Take the entries below and print only the lines from the one with "(iii) $\ev h_2(Z_0,Z_0)" through the one with "(iv) $h_2$ is", exactly as they stand, both ends included.

- Opening Delimiter -

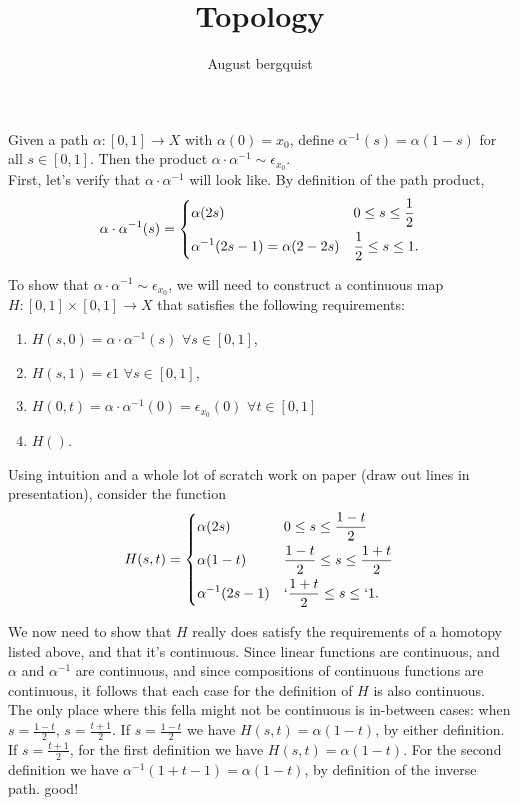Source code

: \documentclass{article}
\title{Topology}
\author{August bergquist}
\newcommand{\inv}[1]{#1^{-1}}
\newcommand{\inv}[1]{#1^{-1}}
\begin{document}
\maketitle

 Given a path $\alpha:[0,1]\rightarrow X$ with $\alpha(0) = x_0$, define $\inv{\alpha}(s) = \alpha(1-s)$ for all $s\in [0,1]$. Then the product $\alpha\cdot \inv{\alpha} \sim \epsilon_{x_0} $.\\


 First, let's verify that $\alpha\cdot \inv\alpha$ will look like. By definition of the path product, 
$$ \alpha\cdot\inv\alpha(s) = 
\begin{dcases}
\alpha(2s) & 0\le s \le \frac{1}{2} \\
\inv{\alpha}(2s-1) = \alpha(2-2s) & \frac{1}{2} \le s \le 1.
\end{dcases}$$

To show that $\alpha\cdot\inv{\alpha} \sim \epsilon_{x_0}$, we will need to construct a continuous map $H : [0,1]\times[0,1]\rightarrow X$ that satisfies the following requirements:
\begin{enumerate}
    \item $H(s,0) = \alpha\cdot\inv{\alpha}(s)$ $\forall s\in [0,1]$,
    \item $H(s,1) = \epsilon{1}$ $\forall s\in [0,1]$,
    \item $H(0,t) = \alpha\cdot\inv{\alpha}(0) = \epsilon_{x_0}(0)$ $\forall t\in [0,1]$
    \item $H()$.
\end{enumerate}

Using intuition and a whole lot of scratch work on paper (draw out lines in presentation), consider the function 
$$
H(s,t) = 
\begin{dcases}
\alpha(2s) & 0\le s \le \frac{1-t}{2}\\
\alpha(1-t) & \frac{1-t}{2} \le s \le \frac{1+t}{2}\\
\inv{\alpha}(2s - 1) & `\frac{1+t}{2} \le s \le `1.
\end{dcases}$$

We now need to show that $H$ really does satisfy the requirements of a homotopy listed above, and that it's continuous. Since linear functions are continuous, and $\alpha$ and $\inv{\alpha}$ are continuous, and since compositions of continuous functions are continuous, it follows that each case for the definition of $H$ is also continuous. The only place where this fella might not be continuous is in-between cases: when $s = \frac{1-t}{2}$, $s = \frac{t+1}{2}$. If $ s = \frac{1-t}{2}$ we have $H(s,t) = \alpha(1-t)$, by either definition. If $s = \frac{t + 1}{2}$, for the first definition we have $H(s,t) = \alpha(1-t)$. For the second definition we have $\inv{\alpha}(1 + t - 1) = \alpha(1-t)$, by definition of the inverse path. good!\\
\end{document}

- Closing Delimiter -
- Opening Delimiter -

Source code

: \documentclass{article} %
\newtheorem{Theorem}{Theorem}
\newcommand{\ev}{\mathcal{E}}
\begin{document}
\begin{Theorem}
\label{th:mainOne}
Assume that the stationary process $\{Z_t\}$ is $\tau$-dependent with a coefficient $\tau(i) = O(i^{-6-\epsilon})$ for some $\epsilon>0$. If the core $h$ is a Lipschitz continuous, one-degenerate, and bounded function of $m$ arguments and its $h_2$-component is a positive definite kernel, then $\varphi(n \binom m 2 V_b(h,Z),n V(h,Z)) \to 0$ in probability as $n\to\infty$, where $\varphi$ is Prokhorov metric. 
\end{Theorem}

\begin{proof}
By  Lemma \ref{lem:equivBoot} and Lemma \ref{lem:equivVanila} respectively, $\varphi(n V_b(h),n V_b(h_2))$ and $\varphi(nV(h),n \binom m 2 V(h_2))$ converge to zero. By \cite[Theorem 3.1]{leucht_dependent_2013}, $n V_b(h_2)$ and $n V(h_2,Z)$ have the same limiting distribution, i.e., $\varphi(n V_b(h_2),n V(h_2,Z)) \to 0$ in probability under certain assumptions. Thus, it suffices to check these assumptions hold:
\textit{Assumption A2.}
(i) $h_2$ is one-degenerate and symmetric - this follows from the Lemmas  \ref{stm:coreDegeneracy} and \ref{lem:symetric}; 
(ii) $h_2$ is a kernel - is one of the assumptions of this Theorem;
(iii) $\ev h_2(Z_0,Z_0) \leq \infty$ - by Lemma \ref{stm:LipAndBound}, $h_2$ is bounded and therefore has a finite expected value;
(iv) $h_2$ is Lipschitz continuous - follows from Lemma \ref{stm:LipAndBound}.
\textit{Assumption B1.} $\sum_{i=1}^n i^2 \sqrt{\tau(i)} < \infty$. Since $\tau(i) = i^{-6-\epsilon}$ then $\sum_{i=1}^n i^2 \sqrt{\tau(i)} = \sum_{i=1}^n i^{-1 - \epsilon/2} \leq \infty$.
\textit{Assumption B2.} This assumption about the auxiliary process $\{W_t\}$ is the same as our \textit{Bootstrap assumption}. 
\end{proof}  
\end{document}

- Closing Delimiter -

SOLUTION TO THE EXERCISE:
(iii) $\ev h_2(Z_0,Z_0) \leq \infty$ - by Lemma \ref{stm:LipAndBound}, $h_2$ is bounded and therefore has a finite expected value;
(iv) $h_2$ is Lipschitz continuous - follows from Lemma \ref{stm:LipAndBound}.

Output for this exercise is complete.